------ Data to examine ------
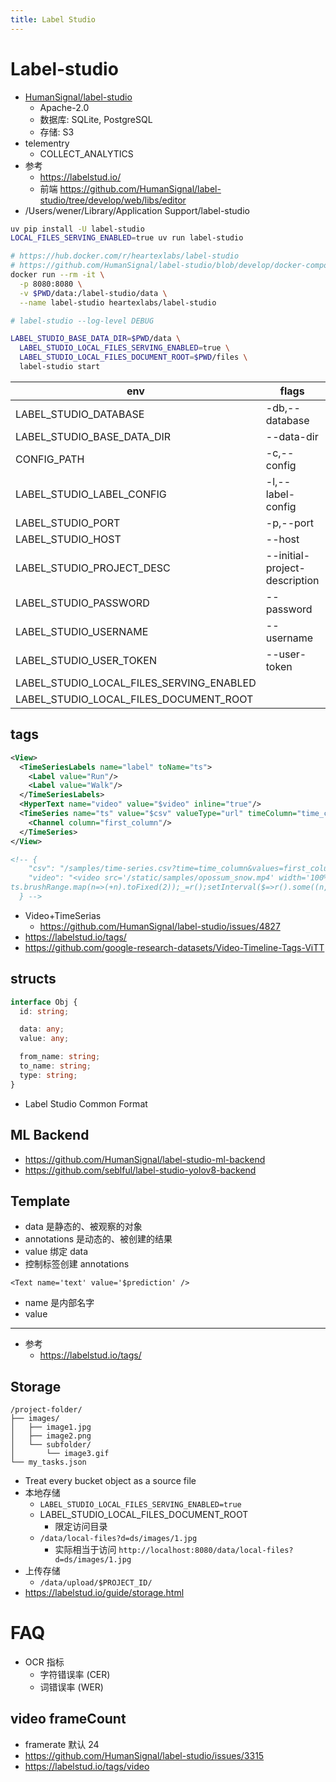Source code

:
 ```yaml
---
title: Label Studio
---
```


# Label-studio

- [HumanSignal/label-studio](https://github.com/HumanSignal/label-studio)
  - Apache-2.0
  - 数据库: SQLite, PostgreSQL
  - 存储: S3
- telementry
  - COLLECT_ANALYTICS
- 参考
  - https://labelstud.io/
  - 前端 https://github.com/HumanSignal/label-studio/tree/develop/web/libs/editor
- /Users/wener/Library/Application Support/label-studio

```bash
uv pip install -U label-studio
LOCAL_FILES_SERVING_ENABLED=true uv run label-studio

# https://hub.docker.com/r/heartexlabs/label-studio
# https://github.com/HumanSignal/label-studio/blob/develop/docker-compose.yml
docker run --rm -it \
  -p 8080:8080 \
  -v $PWD/data:/label-studio/data \
  --name label-studio heartexlabs/label-studio

# label-studio --log-level DEBUG

LABEL_STUDIO_BASE_DATA_DIR=$PWD/data \
  LABEL_STUDIO_LOCAL_FILES_SERVING_ENABLED=true \
  LABEL_STUDIO_LOCAL_FILES_DOCUMENT_ROOT=$PWD/files \
  label-studio start
```

| env                                      | flags                         | default                |
| ---------------------------------------- | ----------------------------- | ---------------------- |
| LABEL_STUDIO_DATABASE                    | -db,--database                | label_studio.sqlite3   |
| LABEL_STUDIO_BASE_DATA_DIR               | --data-dir                    |
| CONFIG_PATH                              | -c,--config                   | default_config.json    |
| LABEL_STUDIO_LABEL_CONFIG                | -l,--label-config             | None                   |
| LABEL_STUDIO_PORT                        | -p,--port                     | 8080                   |
| LABEL_STUDIO_HOST                        | --host                        |
| LABEL_STUDIO_PROJECT_DESC                | --initial-project-description |
| LABEL_STUDIO_PASSWORD                    | --password                    |
| LABEL_STUDIO_USERNAME                    | --username                    | default_user@localhost |
| LABEL_STUDIO_USER_TOKEN                  | --user-token                  |
| LABEL_STUDIO_LOCAL_FILES_SERVING_ENABLED |                               | False                  |
| LABEL_STUDIO_LOCAL_FILES_DOCUMENT_ROOT   |                               | /                      |

## tags

```xml
<View>
  <TimeSeriesLabels name="label" toName="ts">
    <Label value="Run"/>
    <Label value="Walk"/>
  </TimeSeriesLabels>
  <HyperText name="video" value="$video" inline="true"/>
  <TimeSeries name="ts" value="$csv" valueType="url" timeColumn="time_column">
    <Channel column="first_column"/>
  </TimeSeries>
</View>

<!-- {
    "csv": "/samples/time-series.csv?time=time_column&values=first_column",
    "video": "<video src='/static/samples/opossum_snow.mp4' width='100%' controls onloadeddata=\"setTimeout(function(){ts=Htx.annotationStore.selected.names.get('ts');t=ts.data.time_column;v=document.getElementsByTagName('video')[0];w=parseInt(t.length*(5/v.duration));l=t.length-w;ts.updateTR([t[0], t[w]], 1.001);r=$=>
ts.brushRange.map(n=>(+n).toFixed(2));_=r();setInterval($=>r().some((n,i)=>n!==_[i])&&(_=r())&&(v.currentTime=v.duration*(r()[0]-t[0])/(t.slice(-1)[0]-t[0]-(r()[1]-r()[0]))),300); console.log('video is loaded, starting to sync with time series')}, 3000); \" />"
  } -->
```

- Video+TimeSerias
  - https://github.com/HumanSignal/label-studio/issues/4827
- https://labelstud.io/tags/
- https://github.com/google-research-datasets/Video-Timeline-Tags-ViTT

## structs

```ts
interface Obj {
  id: string;

  data: any;
  value: any;

  from_name: string;
  to_name: string;
  type: string;
}
```

- Label Studio Common Format

## ML Backend

- https://github.com/HumanSignal/label-studio-ml-backend
- https://github.com/seblful/label-studio-yolov8-backend

## Template

- data 是静态的、被观察的对象
- annotations 是动态的、被创建的结果
- value 绑定 data
- 控制标签创建 annotations

```tsx
<Text name='text' value='$prediction' />
```

- name 是内部名字
- value

---

- 参考
  - https://labelstud.io/tags/

## Storage

```
/project-folder/
├── images/
│   ├── image1.jpg
│   ├── image2.png
│   └── subfolder/
│       └── image3.gif
└── my_tasks.json
```

- Treat every bucket object as a source file
- 本地存储
  - `LABEL_STUDIO_LOCAL_FILES_SERVING_ENABLED=true`
  - LABEL_STUDIO_LOCAL_FILES_DOCUMENT_ROOT
    - 限定访问目录
  - `/data/local-files?d=ds/images/1.jpg`
    - 实际相当于访问 `http://localhost:8080/data/local-files?d=ds/images/1.jpg`
- 上传存储
  - `/data/upload/$PROJECT_ID/`
- https://labelstud.io/guide/storage.html

# FAQ

- OCR 指标
  - 字符错误率 (CER)
  - 词错误率 (WER)

## video frameCount

- framerate 默认 24
- https://github.com/HumanSignal/label-studio/issues/3315
- https://labelstud.io/tags/video

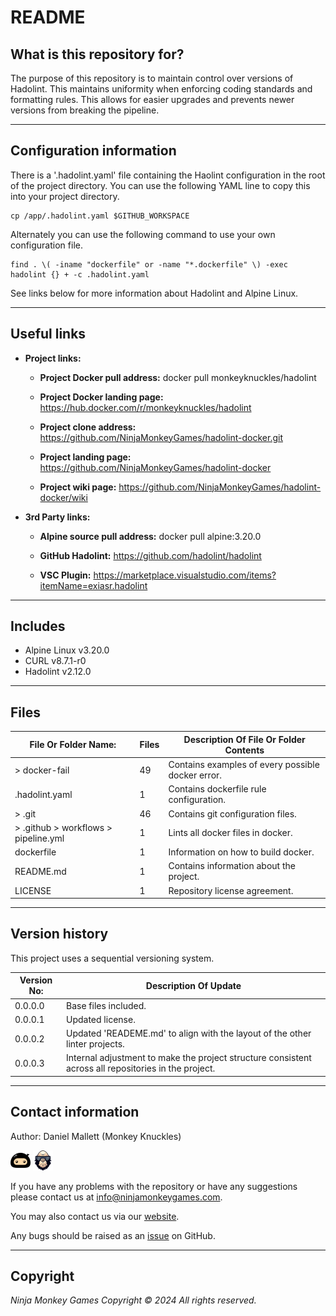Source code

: # README #

## What is this repository for? ##

The purpose of this repository is to maintain control over versions of Hadolint. This maintains uniformity when
enforcing coding standards and formatting rules. This allows for easier upgrades and prevents newer versions from
breaking the pipeline.

---

## Configuration information ##

There is a '.hadolint.yaml' file containing the Haolint configuration in the root of the project directory. You can
use the following YAML line to copy this into your project directory.

```shell
cp /app/.hadolint.yaml $GITHUB_WORKSPACE
```

Alternately you can use the following command to use your own configuration file.

```shell
find . \( -iname "dockerfile" or -name "*.dockerfile" \) -exec hadolint {} + -c .hadolint.yaml
```

See links below for more information about Hadolint and Alpine Linux.

---

## Useful links ##
  
* **Project links:**
  
  * **Project Docker pull address:**  docker pull monkeyknuckles/hadolint

  * **Project Docker landing page:**  <https://hub.docker.com/r/monkeyknuckles/hadolint>
  * **Project clone address:**        <https://github.com/NinjaMonkeyGames/hadolint-docker.git>
  * **Project landing page:**         <https://github.com/NinjaMonkeyGames/hadolint-docker>
  * **Project wiki page:**            <https://github.com/NinjaMonkeyGames/hadolint-docker/wiki>

* **3rd Party links:**

  * **Alpine source pull address:**   docker pull alpine:3.20.0

  * **GitHub Hadolint:**              <https://github.com/hadolint/hadolint>
  * **VSC Plugin:**                   <https://marketplace.visualstudio.com/items?itemName=exiasr.hadolint>

---

## Includes ##

* Alpine Linux        v3.20.0
* CURL                v8.7.1-r0
* Hadolint            v2.12.0

---

## Files ##

| File Or Folder Name:                  | Files | Description Of File Or Folder Contents                               |
|---------------------------------------|-------|----------------------------------------------------------------------|
| > docker-fail                         |   49  | Contains examples of every possible docker error.                    |
| .hadolint.yaml                        |   1   | Contains dockerfile rule configuration.                              |
| > .git                                |   46  | Contains git configuration files.                                    |
| > .github > workflows > pipeline.yml  |   1   | Lints all docker files in docker.                                    |
| dockerfile                            |   1   | Information on how to build docker.                                  |
| README.md                             |   1   | Contains information about the project.                              |
| LICENSE                               |   1   | Repository license agreement.                                        |

---

## Version history ##

This project uses a sequential versioning system.

| Version No:    | Description Of Update                                                                               |
|----------------|-----------------------------------------------------------------------------------------------------|
| 0.0.0.0        | Base files included.                                                                                |
| 0.0.0.1        | Updated license.                                                                                    |
| 0.0.0.2        | Updated 'READEME.md' to align with the layout of the other linter projects.                         |
| 0.0.0.3        | Internal adjustment to make the project structure consistent across all repositories in the project.|

---

## Contact information ##

Author: Daniel Mallett (Monkey Knuckles)

![Ninja Monkey Games](logo.png "Logo")
![Monkey Knuckles](avatar.png "Avatar")

If you have any problems with the repository or have any suggestions please contact us at <info@ninjamonkeygames.com>.

You may also contact us via our [website](https://ninjamonkeygames.com).

Any bugs should be raised as an [issue](https://github.com/NinjaMonkeyGames/markdownlint-cli2-docker/issues) on GitHub.

---

## Copyright ##

*Ninja Monkey Games Copyright © 2024 All rights reserved.*
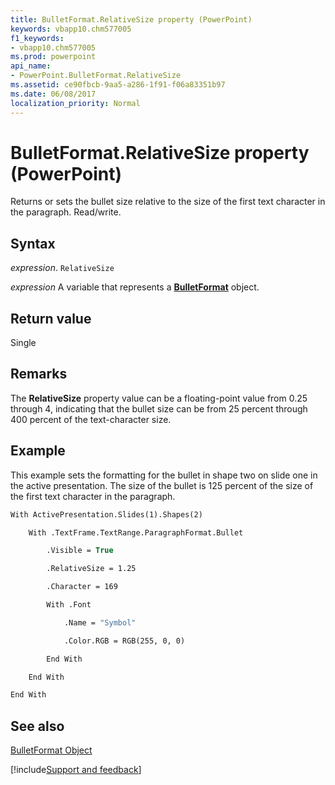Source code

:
 ```yaml
---
title: BulletFormat.RelativeSize property (PowerPoint)
keywords: vbapp10.chm577005
f1_keywords:
- vbapp10.chm577005
ms.prod: powerpoint
api_name:
- PowerPoint.BulletFormat.RelativeSize
ms.assetid: ce90fbcb-9aa5-a286-1f91-f06a83351b97
ms.date: 06/08/2017
localization_priority: Normal
---
```



# BulletFormat.RelativeSize property (PowerPoint)

Returns or sets the bullet size relative to the size of the first text character in the paragraph. Read/write.


## Syntax

_expression_. `RelativeSize`

_expression_ A variable that represents a **[BulletFormat](PowerPoint.BulletFormat.md)** object.


## Return value

Single


## Remarks

The  **RelativeSize** property value can be a floating-point value from 0.25 through 4, indicating that the bullet size can be from 25 percent through 400 percent of the text-character size.


## Example

This example sets the formatting for the bullet in shape two on slide one in the active presentation. The size of the bullet is 125 percent of the size of the first text character in the paragraph.


```vb
With ActivePresentation.Slides(1).Shapes(2)

    With .TextFrame.TextRange.ParagraphFormat.Bullet

        .Visible = True

        .RelativeSize = 1.25

        .Character = 169

        With .Font

            .Name = "Symbol"

            .Color.RGB = RGB(255, 0, 0)

        End With

    End With

End With
```


## See also


[BulletFormat Object](PowerPoint.BulletFormat.md)

[!include[Support and feedback](~/includes/feedback-boilerplate.md)]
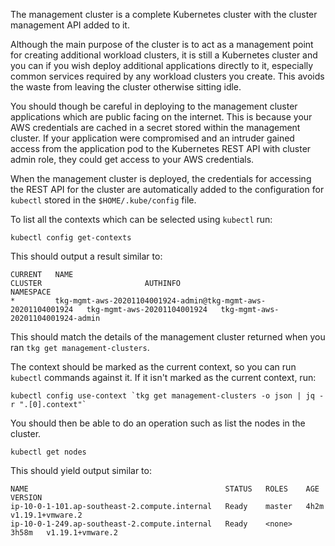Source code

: The management cluster is a complete Kubernetes cluster with the cluster management API added to it.

Although the main purpose of the cluster is to act as a management point for creating additional workload clusters, it is still a Kubernetes cluster and you can if you wish deploy additional applications directly to it, especially common services required by any workload clusters you create. This avoids the waste from leaving the cluster otherwise sitting idle.

You should though be careful in deploying to the management cluster applications which are public facing on the internet. This is because your AWS credentials are cached in a secret stored within the management cluster. If your application were compromised and an intruder gained access from the application pod to the Kubernetes REST API with cluster admin role, they could get access to your AWS credentials.

When the management cluster is deployed, the credentials for accessing the REST API for the cluster are automatically added to the configuration for ``kubectl`` stored in the ``$HOME/.kube/config`` file.

To list all the contexts which can be selected using ``kubectl`` run:

```execute-1
kubectl config get-contexts
```

This should output a result similar to:

```
CURRENT   NAME                                                            CLUSTER                       AUTHINFO                            NAMESPACE
*         tkg-mgmt-aws-20201104001924-admin@tkg-mgmt-aws-20201104001924   tkg-mgmt-aws-20201104001924   tkg-mgmt-aws-20201104001924-admin 
```

This should match the details of the management cluster returned when you ran ``tkg get management-clusters``.

The context should be marked as the current context, so you can run ``kubectl`` commands against it. If it isn't marked as the current context, run:

```execute-1
kubectl config use-context `tkg get management-clusters -o json | jq -r ".[0].context"`
```

You should then be able to do an operation such as list the nodes in the cluster.

```execute-1
kubectl get nodes
```

This should yield output similar to:

```
NAME                                            STATUS   ROLES    AGE     VERSION
ip-10-0-1-101.ap-southeast-2.compute.internal   Ready    master   4h2m    v1.19.1+vmware.2
ip-10-0-1-249.ap-southeast-2.compute.internal   Ready    <none>   3h58m   v1.19.1+vmware.2
```
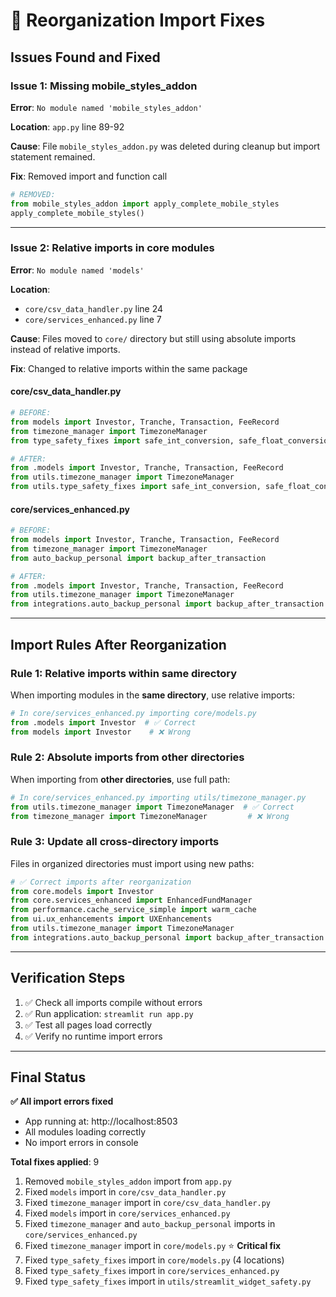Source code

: # 🔧 Reorganization Import Fixes

## Issues Found and Fixed

### Issue 1: Missing mobile_styles_addon
**Error**: `No module named 'mobile_styles_addon'`

**Location**: `app.py` line 89-92

**Cause**: File `mobile_styles_addon.py` was deleted during cleanup but import statement remained.

**Fix**: Removed import and function call
```python
# REMOVED:
from mobile_styles_addon import apply_complete_mobile_styles
apply_complete_mobile_styles()
```

---

### Issue 2: Relative imports in core modules
**Error**: `No module named 'models'`

**Location**:
- `core/csv_data_handler.py` line 24
- `core/services_enhanced.py` line 7

**Cause**: Files moved to `core/` directory but still using absolute imports instead of relative imports.

**Fix**: Changed to relative imports within the same package

#### core/csv_data_handler.py
```python
# BEFORE:
from models import Investor, Tranche, Transaction, FeeRecord
from timezone_manager import TimezoneManager
from type_safety_fixes import safe_int_conversion, safe_float_conversion

# AFTER:
from .models import Investor, Tranche, Transaction, FeeRecord
from utils.timezone_manager import TimezoneManager
from utils.type_safety_fixes import safe_int_conversion, safe_float_conversion
```

#### core/services_enhanced.py
```python
# BEFORE:
from models import Investor, Tranche, Transaction, FeeRecord
from timezone_manager import TimezoneManager
from auto_backup_personal import backup_after_transaction

# AFTER:
from .models import Investor, Tranche, Transaction, FeeRecord
from utils.timezone_manager import TimezoneManager
from integrations.auto_backup_personal import backup_after_transaction
```

---

## Import Rules After Reorganization

### Rule 1: Relative imports within same directory
When importing modules in the **same directory**, use relative imports:
```python
# In core/services_enhanced.py importing core/models.py
from .models import Investor  # ✅ Correct
from models import Investor    # ❌ Wrong
```

### Rule 2: Absolute imports from other directories
When importing from **other directories**, use full path:
```python
# In core/services_enhanced.py importing utils/timezone_manager.py
from utils.timezone_manager import TimezoneManager  # ✅ Correct
from timezone_manager import TimezoneManager         # ❌ Wrong
```

### Rule 3: Update all cross-directory imports
Files in organized directories must import using new paths:
```python
# ✅ Correct imports after reorganization
from core.models import Investor
from core.services_enhanced import EnhancedFundManager
from performance.cache_service_simple import warm_cache
from ui.ux_enhancements import UXEnhancements
from utils.timezone_manager import TimezoneManager
from integrations.auto_backup_personal import backup_after_transaction
```

---

## Verification Steps

1. ✅ Check all imports compile without errors
2. ✅ Run application: `streamlit run app.py`
3. ✅ Test all pages load correctly
4. ✅ Verify no runtime import errors

---

## Final Status

**✅ All import errors fixed**
- App running at: http://localhost:8503
- All modules loading correctly
- No import errors in console

**Total fixes applied**: 9
1. Removed `mobile_styles_addon` import from `app.py`
2. Fixed `models` import in `core/csv_data_handler.py`
3. Fixed `timezone_manager` import in `core/csv_data_handler.py`
4. Fixed `models` import in `core/services_enhanced.py`
5. Fixed `timezone_manager` and `auto_backup_personal` imports in `core/services_enhanced.py`
6. Fixed `timezone_manager` import in `core/models.py` ⭐ **Critical fix**
7. Fixed `type_safety_fixes` import in `core/models.py` (4 locations)
8. Fixed `type_safety_fixes` import in `core/services_enhanced.py`
9. Fixed `type_safety_fixes` import in `utils/streamlit_widget_safety.py`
------
Count the lines above in which the string "clusters" occurs, and write the number with no other text.

3